Eliyan NuLink increases the effective area for multi-chip designs, which enables more HBM memory for each ASIC. Eliyan


NVIDIA offers two models of the A100 GPU, with 40 and 80GB of HBM, and indicates a 3X performance advantage afforded by the larger memory.

Leveraging NuLink, one could increase the number of HBMs by a factor of two to 160 GB. Assuming linear scaling of the memory benefit in AI training, adopting NuLink triples performance yet again.

Because NuLink connects chiplets without an interposer, the size of the package could increase beyond that of the reticle. One could imagine a three ASIC package with 24 HBM stacks, or 384 GB, as shown above. If one assumed the same performance scaling as NVIDIA enjoys going from 40 to 80 GB, then you could potentially realize a 9X performance boost, assuming the 3 ASICs can process the math without becoming compute bound. Today, ChatGPT is memory bound, not compute bound.

While having more memory to train a large language model could be impacted by as much as a 10X speedup, inference processing could benefit as well by reducing the accelerator footprint needed to hold the model as one could process large models with fewer ASICs.

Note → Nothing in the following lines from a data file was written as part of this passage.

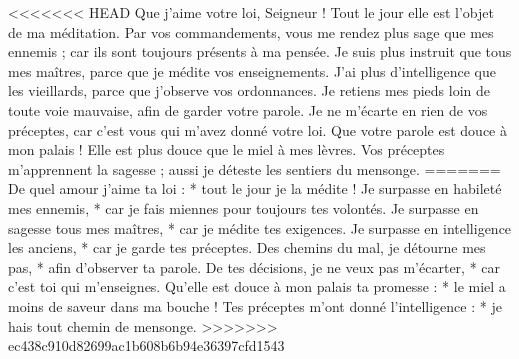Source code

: <<<<<<< HEAD
Que j’aime votre loi, Seigneur ! Tout le jour elle est l’objet de ma méditation.
\versseparator
Par vos commandements, vous me rendez plus sage que mes ennemis ; car ils sont toujours présents à ma pensée.
\versseparator
Je suis plus instruit que tous mes maîtres, parce que je médite vos enseignements.
\versseparator
J’ai plus d’intelligence que les vieillards, parce que j’observe vos ordonnances.
\versseparator
Je retiens mes pieds loin de toute voie mauvaise, afin de garder votre parole.
\versseparator
Je ne m’écarte en rien de vos préceptes, car c’est vous qui m’avez donné votre loi.
\versseparator
Que votre parole est douce à mon palais ! Elle est plus douce que le miel à mes lèvres.
\versseparator
Vos préceptes m’apprennent la sagesse ; aussi je déteste les sentiers du mensonge.
=======
De quel amour j’aime ta loi : *
tout le jour je la médite !
\versseparator
Je surpasse en habileté mes ennemis, *
car je fais miennes pour toujours tes volontés.
\versseparator
Je surpasse en sagesse tous mes maîtres, *
car je médite tes exigences.
\versseparator
Je surpasse en intelligence les anciens, *
car je garde tes préceptes.
\versseparator
Des chemins du mal, je détourne mes pas, *
afin d’observer ta parole.
\versseparator
De tes décisions, je ne veux pas m’écarter, *
car c’est toi qui m’enseignes.
\versseparator
Qu’elle est douce à mon palais ta promesse : *
le miel a moins de saveur dans ma bouche !
\versseparator
Tes préceptes m’ont donné l’intelligence : *
je hais tout chemin de mensonge.
>>>>>>> ec438c910d82699ac1b608b6b94e36397cfd1543
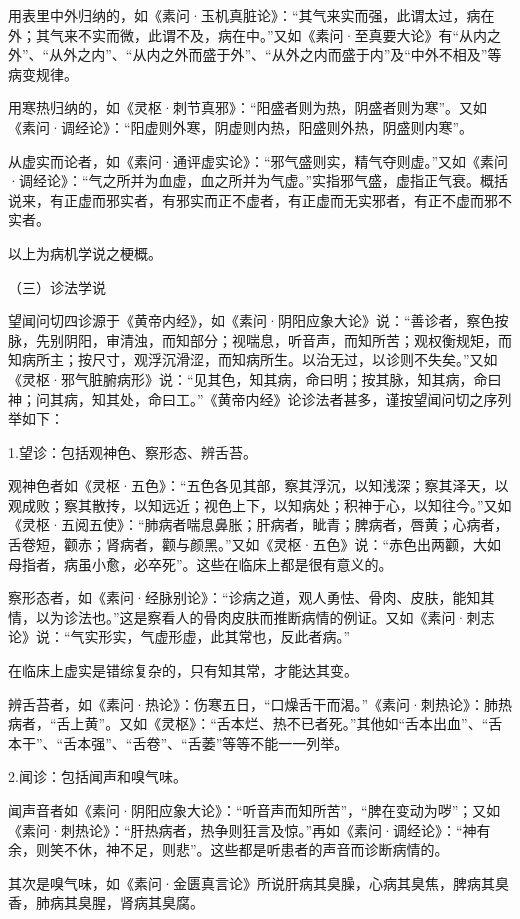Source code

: \documentclass[a4paper,12pt,UTF8,twoside]{ctexbook}
\begin{document}
用表里中外归纳的，如《素问·玉机真脏论》：“其气来实而强，此谓太过，病在外；其气来不实而微，此谓不及，病在中。”又如《素问·至真要大论》有“从内之外”、“从外之内”、“从内之外而盛于外”、“从外之内而盛于内”及“中外不相及”等病变规律。

用寒热归纳的，如《灵枢·刺节真邪》：“阳盛者则为热，阴盛者则为寒”。又如《素问·调经论》：“阳虚则外寒，阴虚则内热，阳盛则外热，阴盛则内寒”。

从虚实而论者，如《素问·通评虚实论》：“邪气盛则实，精气夺则虚。”又如《素问·调经论》：“气之所并为血虚，血之所并为气虚。”实指邪气盛，虚指正气衰。概括说来，有正虚而邪实者，有邪实而正不虚者，有正虚而无实邪者，有正不虚而邪不实者。

以上为病机学说之梗概。

（三）诊法学说

望闻问切四诊源于《黄帝内经》，如《素问·阴阳应象大论》说：“善诊者，察色按脉，先别阴阳，审清浊，而知部分；视喘息，听音声，而知所苦；观权衡规矩，而知病所主；按尺寸，观浮沉滑涩，而知病所生。以治无过，以诊则不失矣。”又如《灵枢·邪气脏腑病形》说：“见其色，知其病，命曰明；按其脉，知其病，命曰神；问其病，知其处，命曰工。”《黄帝内经》论诊法者甚多，谨按望闻问切之序列举如下：

1.望诊：包括观神色、察形态、辨舌苔。

观神色者如《灵枢·五色》：“五色各见其部，察其浮沉，以知浅深；察其泽天，以观成败；察其散抟，以知远近；视色上下，以知病处；积神于心，以知往今。”又如《灵枢·五阅五使》：“肺病者喘息鼻胀；肝病者，眦青；脾病者，唇黄；心病者，舌卷短，颧赤；肾病者，颧与颜黑。”又如《灵枢·五色》说：“赤色出两颧，大如母指者，病虽小愈，必卒死”。这些在临床上都是很有意义的。

察形态者，如《素问·经脉别论》：“诊病之道，观人勇怯、骨肉、皮肤，能知其情，以为诊法也。”这是察看人的骨肉皮肤而推断病情的例证。又如《素问·刺志论》说：“气实形实，气虚形虚，此其常也，反此者病。”

在临床上虚实是错综复杂的，只有知其常，才能达其变。

辨舌苔者，如《素问·热论》：伤寒五日，“口燥舌干而渴。”《素问·刺热论》：肺热病者，“舌上黄”。又如《灵枢》：“舌本烂、热不已者死。”其他如“舌本出血”、“舌本干”、“舌本强”、“舌卷”、“舌萎”等等不能一一列举。

2.闻诊：包括闻声和嗅气味。

闻声音者如《素问·阴阳应象大论》：“听音声而知所苦”，“脾在变动为哕”；又如《素问·刺热论》：“肝热病者，热争则狂言及惊。”再如《素问·调经论》：“神有余，则笑不休，神不足，则悲”。这些都是听患者的声音而诊断病情的。

其次是嗅气味，如《素问·金匮真言论》所说肝病其臭臊，心病其臭焦，脾病其臭香，肺病其臭腥，肾病其臭腐。
\end{document}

At 175 billion parameters, GPT-3 is a huge model requiring upwards of 700 GB of high-performance memory to run. At 80 GB per GPU, that means at least 8 GPUs are needed to run inference on ChatGPT. If the GPU/ASIC is poorly utilized, then a smaller number of chips each with more memory could run the inference query with fewer GPUs, saving millions of dollars at scale. The reduction or simplification of the compute cluster would also translate to significantly more sustainable infrastructure. One larger concoction of an Eliyan based system replaces up to 10 individual A100s. Less aggregate material, energy reduction (both into the POD and dissipation) as well as space are secondary but likely important components to consider.

Conclusions

Eliyan eliminates the need for advanced packaging such as silicon interposers in chiplet designs and all its associated limitations and complexities; therefore, may win client deployments based on their PHY technologies that lower costs, improve yields and improve chip time to market. Additionally, companies such as NVIDIA, Intel, AMD, and Google could license the NuLink IP, or buy NuGear chiplets from Eliyan, to eliminate the performance bottlenecks imposed by limitations of silicon interposers size and enable them to achieve higher-performance AI and HPC SoCs.

We believe that Eliyan has found a niche in the chiplet world that could turn into a bonanza.